Problem details: Each record below needs to be reproduced precisely, though not its pictures.

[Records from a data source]
----------
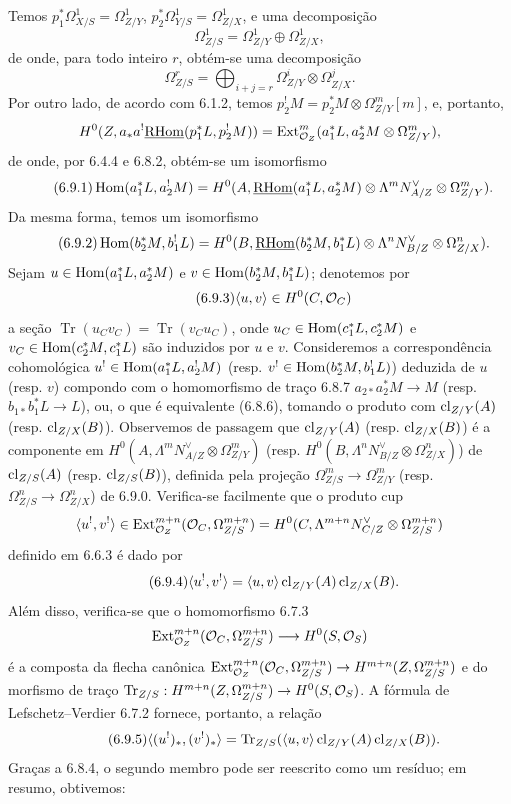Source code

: Temos $p_1^*\Omega^1_{X/S}=\Omega^1_{Z/Y}$, $p_2^*\Omega^1_{Y/S}=\Omega^1_{Z/X}$, e uma decomposição
\[
\Omega^1_{Z/S}=\Omega^1_{Z/Y}\oplus\Omega^1_{Z/X},
\]
de onde, para todo inteiro $r$, obtém-se uma decomposição
\begin{equation}
\tag{6.9.0}
\Omega^r_{Z/S}=\bigoplus_{i+j=r}\Omega^i_{Z/Y}\otimes\Omega^j_{Z/X}.
\end{equation}
Por outro lado, de acordo com 6.1.2, temos $p_2^!M=p_2^*M\otimes\Omega^m_{Z/Y}[m]$, e, portanto,
\[
H^0(Z,a_*a^!\uRHom(p_1^*L,p_2^!M))=\Ext^m_{\OO_Z}(a_1^*L,a_2^*M\otimes\Omega^m_{Z/Y}),
\]
de onde, por 6.4.4 e 6.8.2, obtém-se um isomorfismo
\begin{equation}
\tag{6.9.1}
\Hom(a_1^*L,a_2^!M)=H^0(A,\uRHom(a_1^*L,a_2^*M)\otimes\Lambda^m N_{A/Z}^{\vee}\otimes\Omega^m_{Z/Y}).
\end{equation}
Da mesma forma, temos um isomorfismo
\begin{equation}
\tag{6.9.2}
\Hom(b_2^*M,b_1^!L)=H^0(B,\uRHom(b_2^*M,b_1^*L)\otimes\Lambda^n N_{B/Z}^{\vee}\otimes\Omega^n_{Z/X}).
\end{equation}
Sejam $u\in\Hom(a_1^*L,a_2^*M)$ e $v\in\Hom(b_2^*M,b_1^*L)$; denotemos por
\begin{equation}
\tag{6.9.3}
\langle u,v\rangle\in H^0(C,\OO_C)
\end{equation}
a seção $\operatorname{Tr}(u_Cv_C)=\operatorname{Tr}(v_Cu_C)$, onde $u_C\in\Hom(c_1^*L,c_2^*M)$ e $v_C\in\Hom(c_2^*M,c_1^*L)$ são induzidos por $u$ e $v$. Consideremos a correspondência cohomológica $u^!\in\Hom(a_1^*L,a_2^!M)$ (resp. $v^!\in\Hom(b_2^*M,b_1^!L)$) deduzida de $u$ (resp. $v$) compondo com o homomorfismo de traço 6.8.7 $a_{2*}a_2^*M\to M$ (resp. $b_{1*}b_1^*L\to L$), ou, o que é equivalente (6.8.6), tomando o produto com $\cl_{Z/Y}(A)$ (resp. $\cl_{Z/X}(B)$). Observemos de passagem que $\cl_{Z/Y}(A)$ (resp. $\cl_{Z/X}(B)$) é a componente em $H^0(A,\Lambda^mN_{A/Z}^{\vee}\otimes\Omega^m_{Z/Y})$ (resp. $H^0(B,\Lambda^nN_{B/Z}^{\vee}\otimes\Omega^n_{Z/X})$) de $\cl_{Z/S}(A)$ (resp. $\cl_{Z/S}(B)$), definida pela projeção $\Omega^m_{Z/S}\to\Omega^m_{Z/Y}$ (resp. $\Omega^n_{Z/S}\to\Omega^n_{Z/X}$) de 6.9.0. Verifica-se facilmente que o produto cup
\[
\langle u^!,v^!\rangle\in\Ext^{m+n}_{\OO_Z}(\OO_C,\Omega^{m+n}_{Z/S})=H^0(C,\Lambda^{m+n}N_{C/Z}^{\vee}\otimes\Omega^{m+n}_{Z/S})
\]
definido em 6.6.3 é dado por
\begin{equation}
\tag{6.9.4}
\langle u^!,v^!\rangle=\langle u,v\rangle\cl_{Z/Y}(A)\cl_{Z/X}(B).
\end{equation}
Além disso, verifica-se que o homomorfismo 6.7.3
\[
\Ext^{m+n}_{\OO_Z}(\OO_C,\Omega^{m+n}_{Z/S})\longrightarrow H^0(S,\OO_S)
\]
é a composta da flecha canônica $\Ext^{m+n}_{\OO_Z}(\OO_C,\Omega^{m+n}_{Z/S})\to H^{m+n}(Z,\Omega^{m+n}_{Z/S})$ e do morfismo de traço $\operatorname{Tr}_{Z/S}:H^{m+n}(Z,\Omega^{m+n}_{Z/S})\to H^0(S,\OO_S)$. A fórmula de Lefschetz--Verdier 6.7.2 fornece, portanto, a relação
\begin{equation}
\tag{6.9.5}
\langle (u^!)_*,(v^!)_*\rangle=\operatorname{Tr}_{Z/S}(\langle u,v\rangle\cl_{Z/Y}(A)\cl_{Z/X}(B)).
\end{equation}
Graças a 6.8.4, o segundo membro pode ser reescrito como um resíduo; em resumo, obtivemos:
----------
Solution for this problem:
Source code

: Temos $p_1^*\Omega^1_{X/S}=\Omega^1_{Z/Y}$, $p_2^*\Omega^1_{Y/S}=\Omega^1_{Z/X}$, e uma decomposição
\[
\Omega^1_{Z/S}=\Omega^1_{Z/Y}\oplus\Omega^1_{Z/X},
\]
de onde, para todo inteiro $r$, obtém-se uma decomposição
\begin{equation}
\tag{6.9.0}
\Omega^r_{Z/S}=\bigoplus_{i+j=r}\Omega^i_{Z/Y}\otimes\Omega^j_{Z/X}.
\end{equation}
Por outro lado, de acordo com 6.1.2, temos $p_2^!M=p_2^*M\otimes\Omega^m_{Z/Y}[m]$, e, portanto,
\[
H^0(Z,a_*a^!\uRHom(p_1^*L,p_2^!M))=\Ext^m_{\OO_Z}(a_1^*L,a_2^*M\otimes\Omega^m_{Z/Y}),
\]
de onde, por 6.4.4 e 6.8.2, obtém-se um isomorfismo
\begin{equation}
\tag{6.9.1}
\Hom(a_1^*L,a_2^!M)=H^0(A,\uRHom(a_1^*L,a_2^*M)\otimes\Lambda^m N_{A/Z}^{\vee}\otimes\Omega^m_{Z/Y}).
\end{equation}
Da mesma forma, temos um isomorfismo
\begin{equation}
\tag{6.9.2}
\Hom(b_2^*M,b_1^!L)=H^0(B,\uRHom(b_2^*M,b_1^*L)\otimes\Lambda^n N_{B/Z}^{\vee}\otimes\Omega^n_{Z/X}).
\end{equation}
Sejam $u\in\Hom(a_1^*L,a_2^*M)$ e $v\in\Hom(b_2^*M,b_1^*L)$; denotemos por
\begin{equation}
\tag{6.9.3}
\langle u,v\rangle\in H^0(C,\OO_C)
\end{equation}
a seção $\operatorname{Tr}(u_Cv_C)=\operatorname{Tr}(v_Cu_C)$, onde $u_C\in\Hom(c_1^*L,c_2^*M)$ e $v_C\in\Hom(c_2^*M,c_1^*L)$ são induzidos por $u$ e $v$. Consideremos a correspondência cohomológica $u^!\in\Hom(a_1^*L,a_2^!M)$ (resp. $v^!\in\Hom(b_2^*M,b_1^!L)$) deduzida de $u$ (resp. $v$) compondo com o homomorfismo de traço 6.8.7 $a_{2*}a_2^*M\to M$ (resp. $b_{1*}b_1^*L\to L$), ou, o que é equivalente (6.8.6), tomando o produto com $\cl_{Z/Y}(A)$ (resp. $\cl_{Z/X}(B)$). Observemos de passagem que $\cl_{Z/Y}(A)$ (resp. $\cl_{Z/X}(B)$) é a componente em $H^0(A,\Lambda^mN_{A/Z}^{\vee}\otimes\Omega^m_{Z/Y})$ (resp. $H^0(B,\Lambda^nN_{B/Z}^{\vee}\otimes\Omega^n_{Z/X})$) de $\cl_{Z/S}(A)$ (resp. $\cl_{Z/S}(B)$), definida pela projeção $\Omega^m_{Z/S}\to\Omega^m_{Z/Y}$ (resp. $\Omega^n_{Z/S}\to\Omega^n_{Z/X}$) de 6.9.0. Verifica-se facilmente que o produto cup
\[
\langle u^!,v^!\rangle\in\Ext^{m+n}_{\OO_Z}(\OO_C,\Omega^{m+n}_{Z/S})=H^0(C,\Lambda^{m+n}N_{C/Z}^{\vee}\otimes\Omega^{m+n}_{Z/S})
\]
definido em 6.6.3 é dado por
\begin{equation}
\tag{6.9.4}
\langle u^!,v^!\rangle=\langle u,v\rangle\cl_{Z/Y}(A)\cl_{Z/X}(B).
\end{equation}
Além disso, verifica-se que o homomorfismo 6.7.3
\[
\Ext^{m+n}_{\OO_Z}(\OO_C,\Omega^{m+n}_{Z/S})\longrightarrow H^0(S,\OO_S)
\]
é a composta da flecha canônica $\Ext^{m+n}_{\OO_Z}(\OO_C,\Omega^{m+n}_{Z/S})\to H^{m+n}(Z,\Omega^{m+n}_{Z/S})$ e do morfismo de traço $\operatorname{Tr}_{Z/S}:H^{m+n}(Z,\Omega^{m+n}_{Z/S})\to H^0(S,\OO_S)$. A fórmula de Lefschetz--Verdier 6.7.2 fornece, portanto, a relação
\begin{equation}
\tag{6.9.5}
\langle (u^!)_*,(v^!)_*\rangle=\operatorname{Tr}_{Z/S}(\langle u,v\rangle\cl_{Z/Y}(A)\cl_{Z/X}(B)).
\end{equation}
Graças a 6.8.4, o segundo membro pode ser reescrito como um resíduo; em resumo, obtivemos:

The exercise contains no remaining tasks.